Madame la présidente, monsieur le ministre, mes chers collègues, l’élevage bovin français traverse depuis de nombreux mois une crise grave. Dans nos campagnes, beaucoup d’exploitants sont au bord de la faillite.
Si nous voulons sauvegarder notre spécificité agricole et nos savoir-faire, il y a urgence à agir et, dans ce domaine, l’intervention de l’État est essentielle à différents niveaux.

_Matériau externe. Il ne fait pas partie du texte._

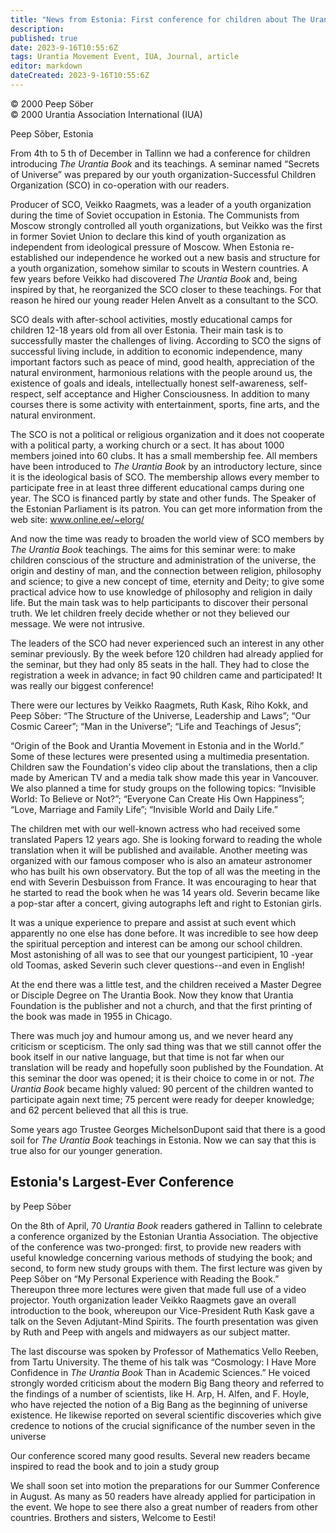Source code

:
 ```yaml
---
title: "News from Estonia: First conference for children about The Urantia Book"
description: 
published: true
date: 2023-9-16T10:55:6Z
tags: Urantia Movement Event, IUA, Journal, article
editor: markdown
dateCreated: 2023-9-16T10:55:6Z
---
```


<p class="v-card v-sheet theme--light grey lighten-3 px-2">© 2000 Peep Söber<br>© 2000 Urantia Association International (IUA)</p>

Peep Sõber, Estonia

From 4th to 5 th of December in Tallinn we had a conference for children introducing _The Urantia Book_ and its teachings. A seminar named “Secrets of Universe” was prepared by our youth organization-Successful Children Organization (SCO) in co-operation with our readers.

Producer of SCO, Veikko Raagmets, was a leader of a youth organization during the time of Soviet occupation in Estonia. The Communists from Moscow strongly controlled all youth organizations, but Veikko was the first in former Soviet Union to declare this kind of youth organization as independent from ideological pressure of Moscow. When Estonia re-established our independence he worked out a new basis and structure for a youth organization, somehow similar to scouts in Western countries. A few years before Veikko had discovered _The Urantia Book_ and, being inspired by that, he reorganized the SCO closer to these teachings. For that reason he hired our young reader Helen Anvelt as a consultant to the SCO.

SCO deals with after-school activities, mostly educational camps for children 12-18 years old from all over Estonia. Their main task is to successfully master the challenges of living. According to SCO the signs of successful living include, in addition to economic independence, many important factors such as peace of mind, good health, appreciation of the natural environment, harmonious relations with the people around us, the existence of goals and ideals, intellectually honest self-awareness, self-respect, self acceptance and Higher Consciousness. In addition to many courses there is some activity with entertainment, sports, fine arts, and the natural environment.

The SCO is not a political or religious organization and it does not cooperate with a political party, a working church or a sect. It has about 1000 members joined into 60 clubs. It has a small membership fee. All members have been introduced to _The Urantia Book_ by an introductory lecture, since it is the ideological basis of SCO. The membership allows every member to participate free in at least three different educational camps during one year. The SCO is financed partly by state and other funds. The Speaker of the Estonian Parliament is its patron. You can get more information from the web site: www.online.ee/~elorg/

And now the time was ready to broaden the world view of SCO members by _The Urantia Book_ teachings. The aims for this seminar were: to make children conscious of the structure and administration of the universe, the origin and destiny of man, and the connection between religion, philosophy and science; to give a new concept of time, eternity and Deity; to give some practical advice how to use knowledge of philosophy and religion in daily life. But the main task was to help participants to discover their personal truth. We let children freely decide whether or not they believed our message. We were not intrusive.

The leaders of the SCO had never experienced such an interest in any other seminar previously. By the week before 120 children had already applied for the seminar, but they had only 85 seats in the hall. They had to close the registration a week in advance; in fact 90 children came and participated! It was really our biggest conference!

There were our lectures by Veikko Raagmets, Ruth Kask, Riho Kokk, and Peep Sõber: “The Structure of the Universe, Leadership and Laws”; “Our Cosmic Career”; “Man in the Universe”; “Life and Teachings of Jesus”;

“Origin of the Book and Urantia Movement in Estonia and in the World.” Some of these lectures were presented using a multimedia presentation. Children saw the Foundation's video clip about the translations, then a clip made by American TV and a media talk show made this year in Vancouver. We also planned a time for study groups on the following topics: “Invisible World: To Believe or Not?”; “Everyone Can Create His Own Happiness”; “Love, Marriage and Family Life”; “Invisible World and Daily Life.”

The children met with our well-known actress who had received some translated Papers 12 years ago. She is looking forward to reading the whole translation when it will be published and available. Another meeting was organized with our famous composer who is also an amateur astronomer who has built his own observatory. But the top of all was the meeting in the end with Severin Desbuisson from France. It was encouraging to hear that he started to read the book when he was 14 years old. Severin became like a pop-star after a concert, giving autographs left and right to Estonian girls.

It was a unique experience to prepare and assist at such event which apparently no one else has done before. It was incredible to see how deep the spiritual perception and interest can be among our school children. Most astonishing of all was to see that our youngest participient, 10 -year old Toomas, asked Severin such clever questions--and even in English!

At the end there was a little test, and the children received a Master Degree or Disciple Degree on The Urantia Book. Now they know that Urantia Foundation is the publisher and not a church, and that the first printing of the book was made in 1955 in Chicago.

There was much joy and humour among us, and we never heard any criticism or scepticism. The only sad thing was that we still cannot offer the book itself in our native language, but that time is not far when our translation will be ready and hopefully soon published by the Foundation. At this seminar the door was opened; it is their choice to come in or not. _The Urantia Book_ became highly valued: 90 percent of the children wanted to participate again next time; 75 percent were ready for deeper knowledge; and 62 percent believed that all this is true.

Some years ago Trustee Georges MichelsonDupont said that there is a good soil for _The Urantia Book_ teachings in Estonia. Now we can say that this is true also for our younger generation.

## Estonia's Largest-Ever Conference

by Peep Sõber

On the 8th of April, 70 _Urantia Book_ readers gathered in Tallinn to celebrate a conference organized by the Estonian Urantia Association. The objective of the conference was two-pronged: first, to provide new readers with useful knowledge concerning various methods of studying the book; and second, to form new study groups with them. The first lecture was given by Peep Sõber on “My Personal Experience with Reading the Book.” Thereupon three more lectures were given that made full use of a video projector. Youth organization leader Veikko Raagmets gave an overall introduction to the book, whereupon our Vice-President Ruth Kask gave a talk on the Seven Adjutant-Mind Spirits. The fourth presentation was given by Ruth and Peep with angels and midwayers as our subject matter.

The last discourse was spoken by Professor of Mathematics Vello Reeben, from Tartu University. The theme of his talk was “Cosmology: I Have More Confidence in _The Urantia Book_ Than in Academic Sciences.” He voiced strongly worded criticism about the modern Big Bang theory and referred to the findings of a number of scientists, like H. Arp, H. Alfen, and F. Hoyle, who have rejected the notion of a Big Bang as the beginning of universe existence. He likewise reported on several scientific discoveries which give credence to notions of the crucial significance of the number seven in the universe

Our conference scored many good results. Several new readers became inspired to read the book and to join a study group

We shall soon set into motion the preparations for our Summer Conference in August. As many as 50 readers have already applied for participation in the event. We hope to see there also a great number of readers from other countries. Brothers and sisters, Welcome to Eesti!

Vous venez d’annoncer, monsieur le ministre, le 18 novembre dernier, le versement d’aides ponctuelles destinées à limiter les quantités de viande bovine mises sur le marché, cela afin de faire remonter les cours. En effet, la crise laitière met sévèrement en danger la production de viande bovine de qualité, en raison de l’afflux de vaches laitières dans les abattoirs.
Mais ces mesures ne suffisent plus pour sauvegarder une filière, fleuron de notre économie, qui représente des milliers d’emplois directs et indirects. La réponse à cette crise, qui n’est pas nouvelle, mais qui s’accentue inexorablement, doit être structurelle.
Depuis le début de cette crise, le Sénat travaille à proposer des mesures de long terme. Je suis élu des Deux-Sèvres, département où l’élevage bovin représente une part importante de l’activité agricole. Je rencontre des agriculteurs fiers de leurs savoir-faire, de leur production, mais qui désespèrent, n’arrivant plus à vivre décemment de leur travail.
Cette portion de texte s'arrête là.